_PROBLEM_: Your task is to copy every line of the entries that holds the word "additional".

_DATA EXTRACTS_:

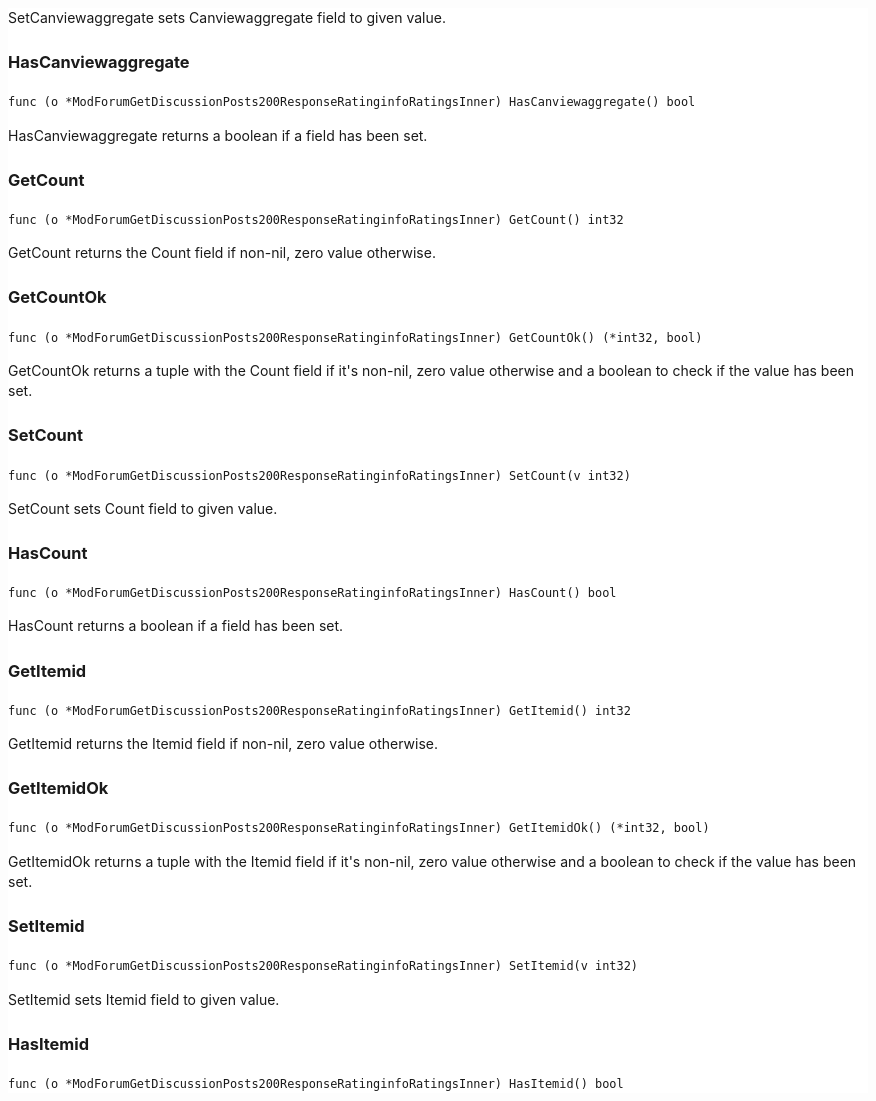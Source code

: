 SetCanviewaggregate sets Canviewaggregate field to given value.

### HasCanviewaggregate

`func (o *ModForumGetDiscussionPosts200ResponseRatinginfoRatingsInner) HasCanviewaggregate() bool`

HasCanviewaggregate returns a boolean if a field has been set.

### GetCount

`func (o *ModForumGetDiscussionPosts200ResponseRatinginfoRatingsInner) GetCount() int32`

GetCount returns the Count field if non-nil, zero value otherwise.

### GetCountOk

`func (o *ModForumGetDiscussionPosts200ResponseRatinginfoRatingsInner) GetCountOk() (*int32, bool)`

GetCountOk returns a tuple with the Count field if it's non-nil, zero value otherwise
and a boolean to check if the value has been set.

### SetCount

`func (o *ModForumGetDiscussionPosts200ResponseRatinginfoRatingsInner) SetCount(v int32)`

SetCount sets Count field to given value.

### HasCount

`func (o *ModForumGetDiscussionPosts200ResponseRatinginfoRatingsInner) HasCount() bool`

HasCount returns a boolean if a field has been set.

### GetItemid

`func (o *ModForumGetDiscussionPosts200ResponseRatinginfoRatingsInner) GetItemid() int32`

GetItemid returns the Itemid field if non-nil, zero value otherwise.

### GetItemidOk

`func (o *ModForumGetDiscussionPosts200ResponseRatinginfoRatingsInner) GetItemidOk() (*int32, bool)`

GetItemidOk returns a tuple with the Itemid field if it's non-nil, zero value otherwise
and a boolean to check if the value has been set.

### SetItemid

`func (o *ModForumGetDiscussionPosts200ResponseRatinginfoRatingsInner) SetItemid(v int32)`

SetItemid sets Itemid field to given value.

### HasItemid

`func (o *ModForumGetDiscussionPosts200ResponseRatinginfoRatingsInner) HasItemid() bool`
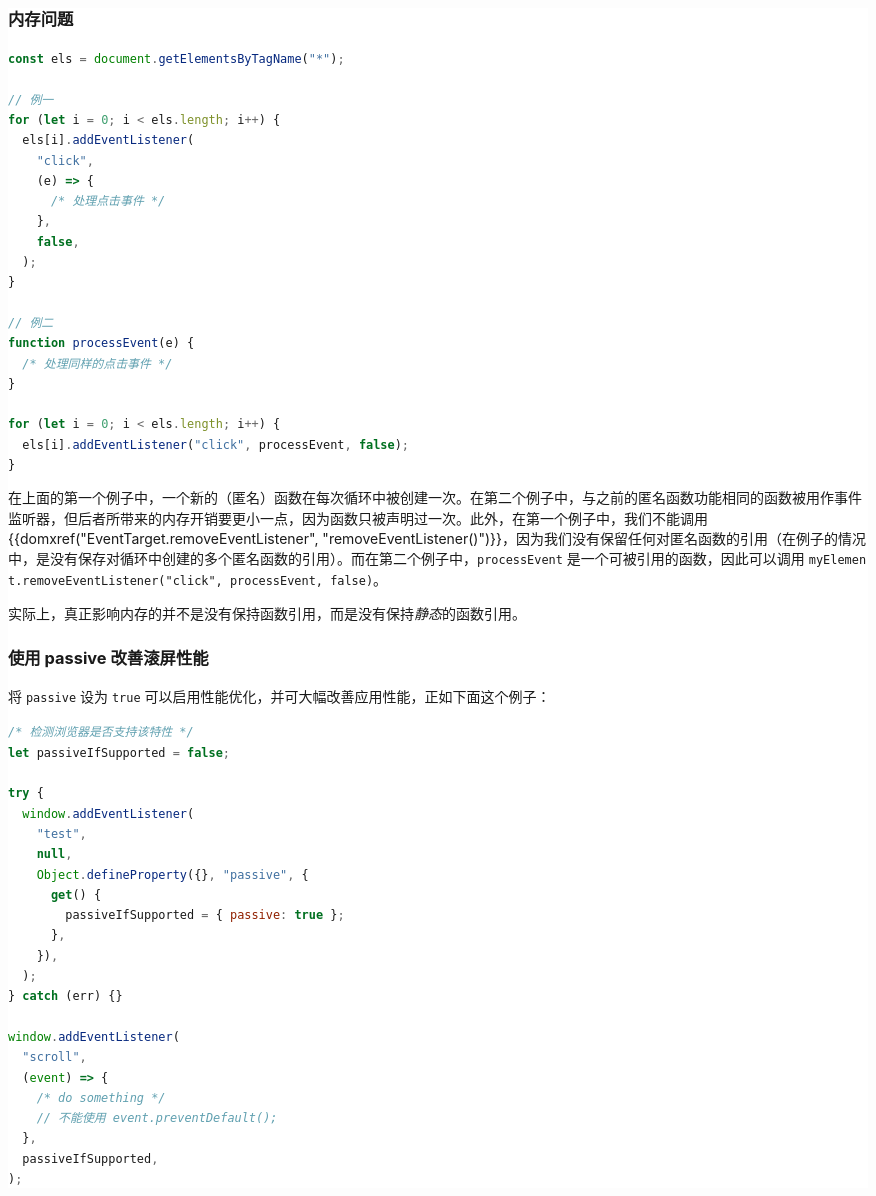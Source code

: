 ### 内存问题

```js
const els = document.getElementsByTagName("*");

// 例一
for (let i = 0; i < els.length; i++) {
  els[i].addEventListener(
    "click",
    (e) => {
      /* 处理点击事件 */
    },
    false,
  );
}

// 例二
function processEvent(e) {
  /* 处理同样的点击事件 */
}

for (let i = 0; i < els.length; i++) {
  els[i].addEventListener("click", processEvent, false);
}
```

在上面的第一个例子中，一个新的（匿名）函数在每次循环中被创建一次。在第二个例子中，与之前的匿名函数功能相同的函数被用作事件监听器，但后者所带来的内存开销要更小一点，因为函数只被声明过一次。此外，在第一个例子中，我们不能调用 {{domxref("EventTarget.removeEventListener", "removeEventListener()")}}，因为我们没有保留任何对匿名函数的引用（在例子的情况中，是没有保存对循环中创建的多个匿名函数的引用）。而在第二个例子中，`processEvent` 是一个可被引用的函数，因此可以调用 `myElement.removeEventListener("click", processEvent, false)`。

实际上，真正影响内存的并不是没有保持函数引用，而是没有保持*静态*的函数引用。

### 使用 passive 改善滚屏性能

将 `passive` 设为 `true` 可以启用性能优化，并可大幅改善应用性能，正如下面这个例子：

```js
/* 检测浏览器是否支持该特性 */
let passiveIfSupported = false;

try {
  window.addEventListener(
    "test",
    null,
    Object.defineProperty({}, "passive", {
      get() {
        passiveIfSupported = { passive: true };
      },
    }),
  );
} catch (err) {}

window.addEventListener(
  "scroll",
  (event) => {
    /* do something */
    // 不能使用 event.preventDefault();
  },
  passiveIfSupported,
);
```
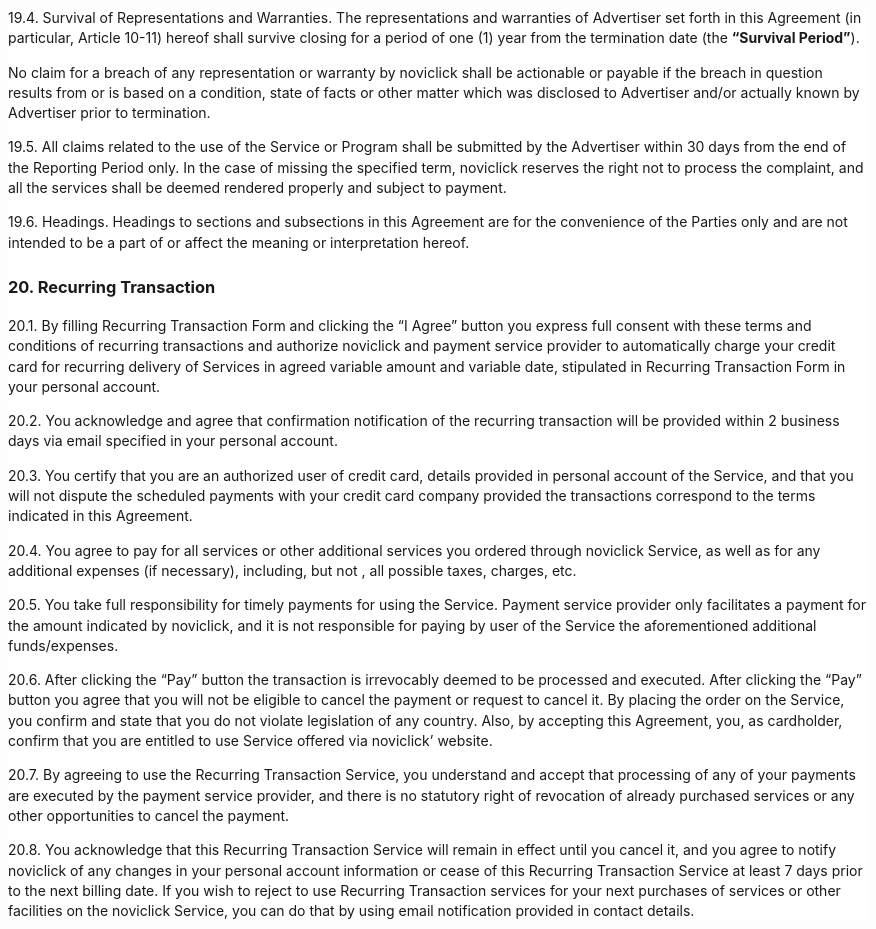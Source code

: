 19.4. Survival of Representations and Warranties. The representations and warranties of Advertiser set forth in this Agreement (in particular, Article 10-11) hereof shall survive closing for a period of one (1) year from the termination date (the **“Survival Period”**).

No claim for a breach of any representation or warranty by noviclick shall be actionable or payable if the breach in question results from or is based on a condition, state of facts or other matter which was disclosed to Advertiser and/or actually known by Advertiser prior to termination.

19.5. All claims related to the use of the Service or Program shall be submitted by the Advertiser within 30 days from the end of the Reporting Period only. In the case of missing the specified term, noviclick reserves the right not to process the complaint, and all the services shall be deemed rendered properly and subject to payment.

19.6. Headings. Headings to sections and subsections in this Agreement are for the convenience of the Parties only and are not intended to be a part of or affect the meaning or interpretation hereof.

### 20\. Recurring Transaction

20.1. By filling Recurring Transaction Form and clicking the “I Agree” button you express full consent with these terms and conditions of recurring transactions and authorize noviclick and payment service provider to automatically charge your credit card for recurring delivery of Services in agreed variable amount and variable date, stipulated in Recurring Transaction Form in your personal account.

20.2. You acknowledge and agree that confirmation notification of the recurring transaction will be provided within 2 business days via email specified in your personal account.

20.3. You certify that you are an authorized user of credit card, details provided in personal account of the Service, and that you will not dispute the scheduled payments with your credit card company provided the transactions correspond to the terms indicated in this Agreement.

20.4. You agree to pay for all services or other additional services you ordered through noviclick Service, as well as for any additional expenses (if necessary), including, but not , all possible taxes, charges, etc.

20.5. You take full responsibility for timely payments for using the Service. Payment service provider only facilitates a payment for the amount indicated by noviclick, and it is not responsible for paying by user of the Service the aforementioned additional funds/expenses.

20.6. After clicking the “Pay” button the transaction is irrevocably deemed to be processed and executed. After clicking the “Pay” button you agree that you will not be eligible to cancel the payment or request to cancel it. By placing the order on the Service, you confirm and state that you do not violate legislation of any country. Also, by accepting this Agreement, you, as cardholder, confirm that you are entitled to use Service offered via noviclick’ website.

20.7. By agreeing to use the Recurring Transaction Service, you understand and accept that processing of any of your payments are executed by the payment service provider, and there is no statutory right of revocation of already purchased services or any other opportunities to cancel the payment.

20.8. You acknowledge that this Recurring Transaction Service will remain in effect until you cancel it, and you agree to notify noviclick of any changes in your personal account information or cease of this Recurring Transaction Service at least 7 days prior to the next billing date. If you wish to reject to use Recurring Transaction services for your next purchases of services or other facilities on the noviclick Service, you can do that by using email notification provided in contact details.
==
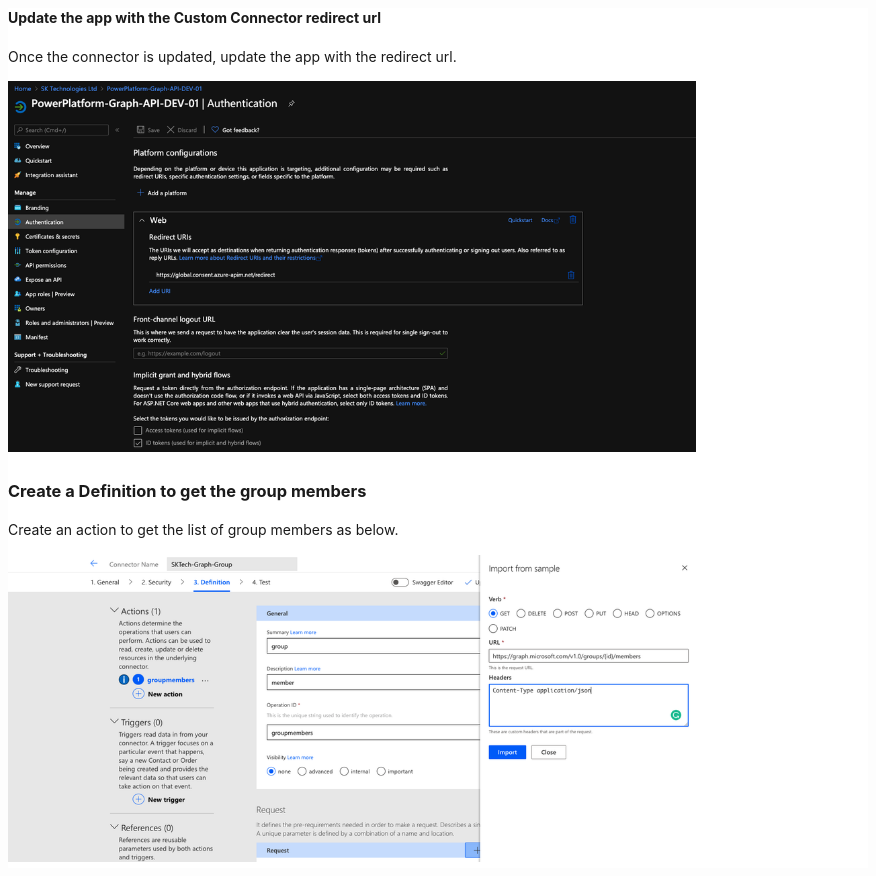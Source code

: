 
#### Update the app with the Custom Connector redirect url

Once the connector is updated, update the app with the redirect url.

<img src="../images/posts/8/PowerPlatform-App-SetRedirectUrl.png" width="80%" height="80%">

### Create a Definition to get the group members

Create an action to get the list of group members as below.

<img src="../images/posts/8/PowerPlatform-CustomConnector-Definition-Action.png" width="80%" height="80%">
---
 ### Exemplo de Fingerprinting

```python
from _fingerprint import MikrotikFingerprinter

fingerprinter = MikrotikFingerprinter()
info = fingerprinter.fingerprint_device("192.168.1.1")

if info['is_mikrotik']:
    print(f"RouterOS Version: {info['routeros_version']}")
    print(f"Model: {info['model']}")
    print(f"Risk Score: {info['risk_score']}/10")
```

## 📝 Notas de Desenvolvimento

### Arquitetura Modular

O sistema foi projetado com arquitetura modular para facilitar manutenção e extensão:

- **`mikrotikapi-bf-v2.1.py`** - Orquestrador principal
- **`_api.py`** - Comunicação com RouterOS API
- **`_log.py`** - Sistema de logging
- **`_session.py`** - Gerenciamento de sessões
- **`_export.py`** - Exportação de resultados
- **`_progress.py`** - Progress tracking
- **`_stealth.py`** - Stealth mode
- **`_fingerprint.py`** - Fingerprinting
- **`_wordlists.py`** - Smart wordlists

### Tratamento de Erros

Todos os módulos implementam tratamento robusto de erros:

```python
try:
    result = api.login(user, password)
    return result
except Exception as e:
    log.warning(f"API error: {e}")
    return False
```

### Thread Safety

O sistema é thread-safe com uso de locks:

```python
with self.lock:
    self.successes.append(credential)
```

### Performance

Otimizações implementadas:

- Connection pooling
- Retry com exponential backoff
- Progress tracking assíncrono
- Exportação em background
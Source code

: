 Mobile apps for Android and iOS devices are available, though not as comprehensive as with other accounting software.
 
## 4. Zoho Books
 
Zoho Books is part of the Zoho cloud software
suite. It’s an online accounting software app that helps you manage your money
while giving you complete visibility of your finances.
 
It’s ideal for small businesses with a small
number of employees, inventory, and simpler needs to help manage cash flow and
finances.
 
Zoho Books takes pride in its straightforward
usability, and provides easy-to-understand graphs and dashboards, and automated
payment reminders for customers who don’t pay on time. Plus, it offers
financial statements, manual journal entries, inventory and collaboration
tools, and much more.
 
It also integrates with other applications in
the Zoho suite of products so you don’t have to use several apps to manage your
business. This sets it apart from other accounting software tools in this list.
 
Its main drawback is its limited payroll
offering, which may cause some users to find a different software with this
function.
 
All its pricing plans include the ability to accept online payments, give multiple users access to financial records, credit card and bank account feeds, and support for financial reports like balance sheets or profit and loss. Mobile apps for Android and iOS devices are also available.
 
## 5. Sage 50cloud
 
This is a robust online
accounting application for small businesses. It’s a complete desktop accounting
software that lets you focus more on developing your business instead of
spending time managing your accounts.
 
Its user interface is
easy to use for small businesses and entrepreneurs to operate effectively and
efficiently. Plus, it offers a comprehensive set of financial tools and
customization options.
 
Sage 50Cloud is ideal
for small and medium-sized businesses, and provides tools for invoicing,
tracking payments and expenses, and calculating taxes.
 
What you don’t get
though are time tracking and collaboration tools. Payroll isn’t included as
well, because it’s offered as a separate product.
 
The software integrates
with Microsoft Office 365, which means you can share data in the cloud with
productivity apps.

_ANSWER TO THIS EXERCISE_:
20.4. You agree to pay for all services or other additional services you ordered through noviclick Service, as well as for any additional expenses (if necessary), including, but not , all possible taxes, charges, etc.
20.5. You take full responsibility for timely payments for using the Service. Payment service provider only facilitates a payment for the amount indicated by noviclick, and it is not responsible for paying by user of the Service the aforementioned additional funds/expenses.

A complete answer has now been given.